**Exercise**
Starting at the line that contains "value shown for that row.", restate each line word for word through the final line of the data, keeping both ends.
--- Dataset records Enclosed Below ---
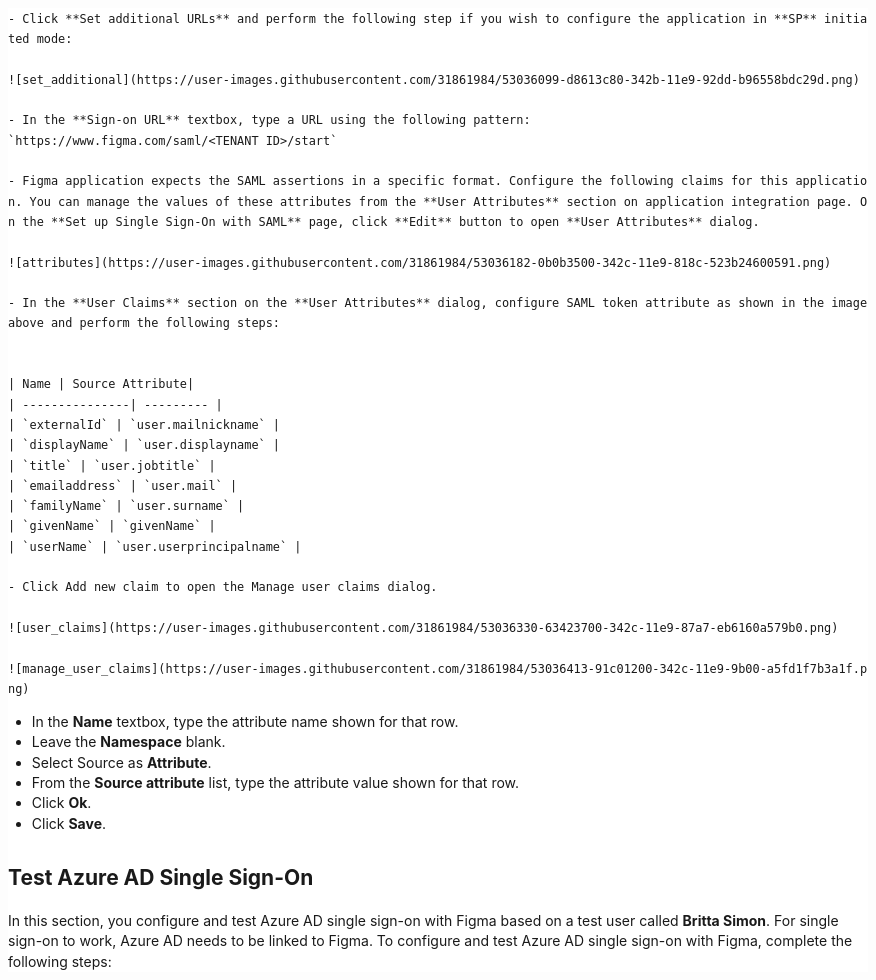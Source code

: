 	- Click **Set additional URLs** and perform the following step if you wish to configure the application in **SP** initiated mode:
	
	![set_additional](https://user-images.githubusercontent.com/31861984/53036099-d8613c80-342b-11e9-92dd-b96558bdc29d.png)
	
	- In the **Sign-on URL** textbox, type a URL using the following pattern: 
	`https://www.figma.com/saml/<TENANT ID>/start`
	
	- Figma application expects the SAML assertions in a specific format. Configure the following claims for this application. You can manage the values of these attributes from the **User Attributes** section on application integration page. On the **Set up Single Sign-On with SAML** page, click **Edit** button to open **User Attributes** dialog.
	
	![attributes](https://user-images.githubusercontent.com/31861984/53036182-0b0b3500-342c-11e9-818c-523b24600591.png)
	
	- In the **User Claims** section on the **User Attributes** dialog, configure SAML token attribute as shown in the image above and perform the following steps:
	
	
	| Name | Source Attribute|
	| ---------------| --------- |
	| `externalId` | `user.mailnickname` |
	| `displayName` | `user.displayname` |
	| `title` | `user.jobtitle` |
	| `emailaddress` | `user.mail` |
	| `familyName` | `user.surname` |
	| `givenName` | `givenName` |
	| `userName` | `user.userprincipalname` |
	
	- Click Add new claim to open the Manage user claims dialog.
	
	![user_claims](https://user-images.githubusercontent.com/31861984/53036330-63423700-342c-11e9-87a7-eb6160a579b0.png)
	
	![manage_user_claims](https://user-images.githubusercontent.com/31861984/53036413-91c01200-342c-11e9-9b00-a5fd1f7b3a1f.png)
	
	
  -  In the **Name** textbox, type the attribute name shown for that row.
  -  Leave the **Namespace** blank.
  -  Select Source as **Attribute**.
  -  From the **Source attribute** list, type the attribute value shown for that row.
  -  Click **Ok**.
  -  Click **Save**.


	
## Test Azure AD Single Sign-On

In this section, you configure and test Azure AD single sign-on with Figma based on a test user called **Britta Simon**.
For single sign-on to work, Azure AD needs to be linked to Figma. To configure and test Azure AD single sign-on with Figma, complete the following steps:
--- End of Enclosed Dataset records ---
**Answer for the task**
  -  From the **Source attribute** list, type the attribute value shown for that row.
  -  Click **Ok**.
  -  Click **Save**.


	
## Test Azure AD Single Sign-On

In this section, you configure and test Azure AD single sign-on with Figma based on a test user called **Britta Simon**.
For single sign-on to work, Azure AD needs to be linked to Figma. To configure and test Azure AD single sign-on with Figma, complete the following steps:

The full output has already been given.